A tel point que ce phénomène est devenu la principale force
motrice pour bien de politiques dans le monde d'aujourd'hui.
La vision occidentale
a géographiquement cantonné le terrorisme à la région du Moyen-Orient
en le liant aux positions politiques et économiques dominantes
dans cette région. Les tenants de cette vision y voient dans
la pauvreté, le chômage et la faiblesse de participation politique,
des motifs alimentant le terrorisme.
C'est de ces
analyses que proviennent les idées prônant une réforme politique,
économique et sociale dans notre région. De là, l'attention
des Occidentaux s'est tournée vers les programmes d'enseignement,
qu'ils ont considérés comme un champ fertile aux idées extrémistes.

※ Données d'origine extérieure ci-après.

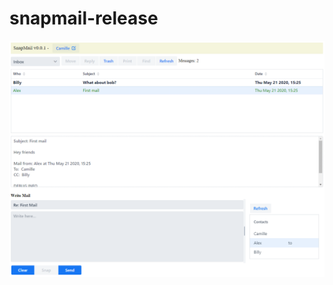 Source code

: # snapmail-release
![sshot](https://github.com/ddd-mtl/snapmail-release/blob/master/snapmail-ui.png)
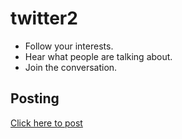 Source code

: # twitter2

- Follow your interests.
- Hear what people are talking about.
- Join the conversation.

## Posting

[Click here to post](https://github.com/jdan/twitter2/issues/new)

D'où leurs appels à les changer.
Cette vision
occidentale ne s'est pourtant pas arrêtée devant de nouvelles
données : ceux qui ont dernièrement commis les actes
terroristes, comme à Madrid le 11 mars, ont suivi leurs études
dans des universités occidentales. Certains d'entre eux ont
obtenu le titre de doctorat dans ces universités. D'autres
ont vécu pendant de longues années à l'ombre de la démocratie
occidentale et ses valeurs, et appartiennent à des classes
sociales aisées.
Les rares Occidentaux
qui ont reconnu et parlé du rôle de l'Occident lui-même dans
le renforcement et la prolifération de ce phénomène, ne l'ont
fait que lorsque le terrorisme a menacé leurs intérêts et
leur sécurité. L'Occident a visiblement voulu se disculper
et s'innocenter de ce phénomène périlleux pour faire endosser
à la région du Moyen-Orient toutes ses raisons. Bien plus
que les facteurs locaux, l'Occident a été et continue d'être
le principal acteur au Moyen-Orient dès la fin de la seconde
guerre mondiale, et même avant.
Il existe actuellement
en Occident des tentatives sérieuses en vue d'intégrer les
minorités qui y vivent à la culture occidentale pour se défendre
contre l'extrémisme et le terrorisme. Et ce sans demander
l'introduction de réformes dans les systèmes politiques ou
économiques occidentaux.
Si la réforme
dans les pays moyen-orientaux est un impératif exigeant une
véritable coopération entre les différentes parties, elle
doit toutefois émaner des populations de la région. Il est
inacceptable qu'elle provienne des initiatives occidentales
ignorant la réalité de la région, et qui se soucient peu des
valeurs, des habitudes et des traditions de ses populations.